Stored data
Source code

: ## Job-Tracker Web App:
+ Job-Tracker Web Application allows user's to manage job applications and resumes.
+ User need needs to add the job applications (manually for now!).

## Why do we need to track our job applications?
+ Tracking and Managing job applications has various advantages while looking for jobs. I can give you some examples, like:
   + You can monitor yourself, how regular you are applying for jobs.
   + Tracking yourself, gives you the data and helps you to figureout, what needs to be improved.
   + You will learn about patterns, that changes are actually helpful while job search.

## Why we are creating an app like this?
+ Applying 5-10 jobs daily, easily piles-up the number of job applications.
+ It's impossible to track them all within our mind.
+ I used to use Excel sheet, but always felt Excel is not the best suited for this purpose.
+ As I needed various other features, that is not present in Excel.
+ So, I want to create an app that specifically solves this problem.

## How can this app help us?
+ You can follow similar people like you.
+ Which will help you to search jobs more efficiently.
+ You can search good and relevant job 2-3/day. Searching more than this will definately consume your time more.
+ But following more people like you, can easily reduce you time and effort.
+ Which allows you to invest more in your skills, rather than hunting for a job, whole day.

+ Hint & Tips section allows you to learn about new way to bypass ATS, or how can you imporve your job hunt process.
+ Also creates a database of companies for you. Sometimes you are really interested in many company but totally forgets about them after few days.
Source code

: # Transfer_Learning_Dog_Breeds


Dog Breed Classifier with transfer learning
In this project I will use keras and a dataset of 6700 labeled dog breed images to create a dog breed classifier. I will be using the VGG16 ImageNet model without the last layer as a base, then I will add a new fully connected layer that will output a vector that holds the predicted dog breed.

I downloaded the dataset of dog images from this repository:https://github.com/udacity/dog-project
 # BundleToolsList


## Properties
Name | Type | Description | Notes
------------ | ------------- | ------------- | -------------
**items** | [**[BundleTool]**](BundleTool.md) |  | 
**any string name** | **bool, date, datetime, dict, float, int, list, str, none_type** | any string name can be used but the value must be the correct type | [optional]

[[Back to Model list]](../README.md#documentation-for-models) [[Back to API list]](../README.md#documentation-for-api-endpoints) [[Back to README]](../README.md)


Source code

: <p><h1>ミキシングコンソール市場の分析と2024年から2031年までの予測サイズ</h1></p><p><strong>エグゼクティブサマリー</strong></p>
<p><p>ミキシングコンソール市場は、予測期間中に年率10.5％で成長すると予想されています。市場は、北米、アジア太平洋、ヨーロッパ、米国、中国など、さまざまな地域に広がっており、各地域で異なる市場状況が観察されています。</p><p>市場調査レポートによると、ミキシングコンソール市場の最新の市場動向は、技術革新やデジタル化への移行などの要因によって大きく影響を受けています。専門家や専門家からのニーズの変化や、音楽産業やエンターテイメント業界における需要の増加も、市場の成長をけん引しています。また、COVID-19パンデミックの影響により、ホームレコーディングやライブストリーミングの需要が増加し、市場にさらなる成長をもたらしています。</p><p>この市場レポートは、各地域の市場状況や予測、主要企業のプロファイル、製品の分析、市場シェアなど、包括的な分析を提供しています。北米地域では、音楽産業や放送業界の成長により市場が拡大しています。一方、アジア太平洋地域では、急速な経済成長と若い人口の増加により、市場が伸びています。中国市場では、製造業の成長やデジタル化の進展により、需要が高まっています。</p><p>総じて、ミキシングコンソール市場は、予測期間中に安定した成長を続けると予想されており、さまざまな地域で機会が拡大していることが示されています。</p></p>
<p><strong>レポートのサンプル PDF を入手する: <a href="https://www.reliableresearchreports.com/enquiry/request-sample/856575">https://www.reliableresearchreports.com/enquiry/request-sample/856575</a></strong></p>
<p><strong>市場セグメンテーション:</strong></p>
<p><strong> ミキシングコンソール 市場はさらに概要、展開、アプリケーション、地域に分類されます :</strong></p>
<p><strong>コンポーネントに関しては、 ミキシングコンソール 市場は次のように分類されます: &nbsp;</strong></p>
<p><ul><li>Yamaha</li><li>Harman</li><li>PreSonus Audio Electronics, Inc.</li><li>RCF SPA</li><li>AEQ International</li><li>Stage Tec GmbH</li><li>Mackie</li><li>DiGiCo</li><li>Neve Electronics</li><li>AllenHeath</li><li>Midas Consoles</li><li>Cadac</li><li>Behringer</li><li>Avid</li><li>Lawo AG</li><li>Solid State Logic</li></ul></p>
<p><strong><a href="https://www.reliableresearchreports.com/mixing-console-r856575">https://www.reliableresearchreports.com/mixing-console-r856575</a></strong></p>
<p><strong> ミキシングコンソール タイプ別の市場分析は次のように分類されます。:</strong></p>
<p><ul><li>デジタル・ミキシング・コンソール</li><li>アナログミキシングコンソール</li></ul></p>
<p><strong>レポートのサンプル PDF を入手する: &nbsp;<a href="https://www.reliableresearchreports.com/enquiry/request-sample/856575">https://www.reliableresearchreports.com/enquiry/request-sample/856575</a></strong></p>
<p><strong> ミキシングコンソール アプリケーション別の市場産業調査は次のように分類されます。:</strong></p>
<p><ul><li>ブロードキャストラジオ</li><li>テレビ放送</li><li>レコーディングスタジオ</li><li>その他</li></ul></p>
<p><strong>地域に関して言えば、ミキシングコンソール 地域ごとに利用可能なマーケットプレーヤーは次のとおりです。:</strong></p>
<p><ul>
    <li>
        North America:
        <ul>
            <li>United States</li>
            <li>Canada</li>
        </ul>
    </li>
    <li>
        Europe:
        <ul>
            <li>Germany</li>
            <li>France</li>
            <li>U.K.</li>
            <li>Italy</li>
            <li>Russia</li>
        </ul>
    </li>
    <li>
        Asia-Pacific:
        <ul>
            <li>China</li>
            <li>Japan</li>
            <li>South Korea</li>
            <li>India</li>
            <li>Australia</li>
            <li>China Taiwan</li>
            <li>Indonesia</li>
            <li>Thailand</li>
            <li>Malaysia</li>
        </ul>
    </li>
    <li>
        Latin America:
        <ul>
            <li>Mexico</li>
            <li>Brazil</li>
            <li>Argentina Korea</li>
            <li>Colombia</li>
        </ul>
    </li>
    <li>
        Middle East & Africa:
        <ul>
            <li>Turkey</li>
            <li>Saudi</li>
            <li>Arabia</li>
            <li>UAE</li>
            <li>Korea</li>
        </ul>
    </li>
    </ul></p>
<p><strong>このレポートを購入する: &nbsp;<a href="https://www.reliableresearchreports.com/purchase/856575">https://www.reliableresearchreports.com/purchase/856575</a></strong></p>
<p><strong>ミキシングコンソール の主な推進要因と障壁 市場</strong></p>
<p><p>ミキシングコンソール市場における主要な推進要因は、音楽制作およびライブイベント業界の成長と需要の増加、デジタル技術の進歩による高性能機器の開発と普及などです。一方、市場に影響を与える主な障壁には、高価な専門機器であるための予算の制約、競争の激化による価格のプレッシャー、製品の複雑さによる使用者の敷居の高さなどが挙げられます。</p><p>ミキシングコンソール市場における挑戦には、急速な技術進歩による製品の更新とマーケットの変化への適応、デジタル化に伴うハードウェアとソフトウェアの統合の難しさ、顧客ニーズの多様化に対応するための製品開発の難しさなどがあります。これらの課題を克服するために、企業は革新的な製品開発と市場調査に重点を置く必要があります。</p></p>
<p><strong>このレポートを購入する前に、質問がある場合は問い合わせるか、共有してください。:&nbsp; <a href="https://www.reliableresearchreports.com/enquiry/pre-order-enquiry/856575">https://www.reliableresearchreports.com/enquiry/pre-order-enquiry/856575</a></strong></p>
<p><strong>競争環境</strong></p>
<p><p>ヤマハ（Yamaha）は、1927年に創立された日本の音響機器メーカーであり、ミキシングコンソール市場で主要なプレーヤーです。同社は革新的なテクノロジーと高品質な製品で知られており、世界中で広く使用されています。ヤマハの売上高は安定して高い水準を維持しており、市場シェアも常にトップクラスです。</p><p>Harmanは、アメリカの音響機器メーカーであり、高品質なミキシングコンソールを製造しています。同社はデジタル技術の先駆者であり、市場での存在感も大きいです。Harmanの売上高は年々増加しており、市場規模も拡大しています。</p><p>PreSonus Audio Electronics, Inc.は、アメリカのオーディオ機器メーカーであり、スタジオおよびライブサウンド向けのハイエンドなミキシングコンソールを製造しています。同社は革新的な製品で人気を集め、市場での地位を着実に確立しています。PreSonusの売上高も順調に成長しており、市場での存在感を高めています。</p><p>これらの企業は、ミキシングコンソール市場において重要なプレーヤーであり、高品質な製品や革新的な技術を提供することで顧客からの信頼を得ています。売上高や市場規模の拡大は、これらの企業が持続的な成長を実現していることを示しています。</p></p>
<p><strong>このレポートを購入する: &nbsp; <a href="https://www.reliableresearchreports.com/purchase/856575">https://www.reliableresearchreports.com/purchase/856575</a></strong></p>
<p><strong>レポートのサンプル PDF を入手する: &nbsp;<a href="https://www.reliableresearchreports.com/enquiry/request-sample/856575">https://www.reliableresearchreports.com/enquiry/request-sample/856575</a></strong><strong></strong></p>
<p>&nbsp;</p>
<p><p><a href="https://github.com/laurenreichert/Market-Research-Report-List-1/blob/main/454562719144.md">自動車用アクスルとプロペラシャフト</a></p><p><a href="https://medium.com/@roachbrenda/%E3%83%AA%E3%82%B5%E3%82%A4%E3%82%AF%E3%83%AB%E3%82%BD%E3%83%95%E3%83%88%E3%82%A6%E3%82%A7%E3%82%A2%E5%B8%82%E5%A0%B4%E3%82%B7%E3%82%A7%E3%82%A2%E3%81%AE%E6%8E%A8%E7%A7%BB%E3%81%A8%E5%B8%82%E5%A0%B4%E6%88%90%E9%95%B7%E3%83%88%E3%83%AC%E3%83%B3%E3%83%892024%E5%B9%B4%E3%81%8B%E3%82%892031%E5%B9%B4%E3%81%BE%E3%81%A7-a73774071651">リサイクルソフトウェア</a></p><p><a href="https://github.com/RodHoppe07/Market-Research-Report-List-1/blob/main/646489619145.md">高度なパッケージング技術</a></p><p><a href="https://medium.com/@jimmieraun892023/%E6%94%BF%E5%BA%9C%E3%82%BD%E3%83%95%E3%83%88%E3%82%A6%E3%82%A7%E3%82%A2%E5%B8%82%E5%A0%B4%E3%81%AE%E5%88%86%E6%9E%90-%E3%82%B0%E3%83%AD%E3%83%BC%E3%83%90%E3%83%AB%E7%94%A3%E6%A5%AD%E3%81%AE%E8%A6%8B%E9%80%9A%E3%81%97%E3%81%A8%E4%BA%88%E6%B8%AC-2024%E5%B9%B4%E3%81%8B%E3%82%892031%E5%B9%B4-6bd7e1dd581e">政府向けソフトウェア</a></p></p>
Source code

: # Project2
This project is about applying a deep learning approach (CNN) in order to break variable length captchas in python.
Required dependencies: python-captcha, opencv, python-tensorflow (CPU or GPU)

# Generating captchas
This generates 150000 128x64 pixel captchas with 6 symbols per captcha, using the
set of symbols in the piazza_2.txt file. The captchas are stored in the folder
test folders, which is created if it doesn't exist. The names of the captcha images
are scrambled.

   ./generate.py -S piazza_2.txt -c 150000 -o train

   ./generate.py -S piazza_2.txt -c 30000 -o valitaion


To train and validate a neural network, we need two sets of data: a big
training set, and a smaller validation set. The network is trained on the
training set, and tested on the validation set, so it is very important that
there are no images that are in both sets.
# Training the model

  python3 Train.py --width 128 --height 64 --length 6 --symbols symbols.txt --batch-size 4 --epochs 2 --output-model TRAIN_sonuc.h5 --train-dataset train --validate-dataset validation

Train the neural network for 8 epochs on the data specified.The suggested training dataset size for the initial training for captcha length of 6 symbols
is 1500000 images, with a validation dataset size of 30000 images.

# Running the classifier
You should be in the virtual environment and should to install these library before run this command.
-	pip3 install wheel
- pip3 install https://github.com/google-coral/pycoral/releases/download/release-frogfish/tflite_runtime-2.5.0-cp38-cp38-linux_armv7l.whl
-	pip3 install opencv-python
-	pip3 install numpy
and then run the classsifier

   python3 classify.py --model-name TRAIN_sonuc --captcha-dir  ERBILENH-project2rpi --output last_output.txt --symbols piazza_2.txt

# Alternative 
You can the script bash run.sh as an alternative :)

> _Task statement_
Could you return the lines in the entries above that contain "enquiry"?

> _Output for this exercise_
<p><strong>レポートのサンプル PDF を入手する: <a href="https://www.reliableresearchreports.com/enquiry/request-sample/856575">https://www.reliableresearchreports.com/enquiry/request-sample/856575</a></strong></p>
<p><strong>レポートのサンプル PDF を入手する: &nbsp;<a href="https://www.reliableresearchreports.com/enquiry/request-sample/856575">https://www.reliableresearchreports.com/enquiry/request-sample/856575</a></strong></p>
<p><strong>このレポートを購入する前に、質問がある場合は問い合わせるか、共有してください。:&nbsp; <a href="https://www.reliableresearchreports.com/enquiry/pre-order-enquiry/856575">https://www.reliableresearchreports.com/enquiry/pre-order-enquiry/856575</a></strong></p>
<p><strong>レポートのサンプル PDF を入手する: &nbsp;<a href="https://www.reliableresearchreports.com/enquiry/request-sample/856575">https://www.reliableresearchreports.com/enquiry/request-sample/856575</a></strong><strong></strong></p>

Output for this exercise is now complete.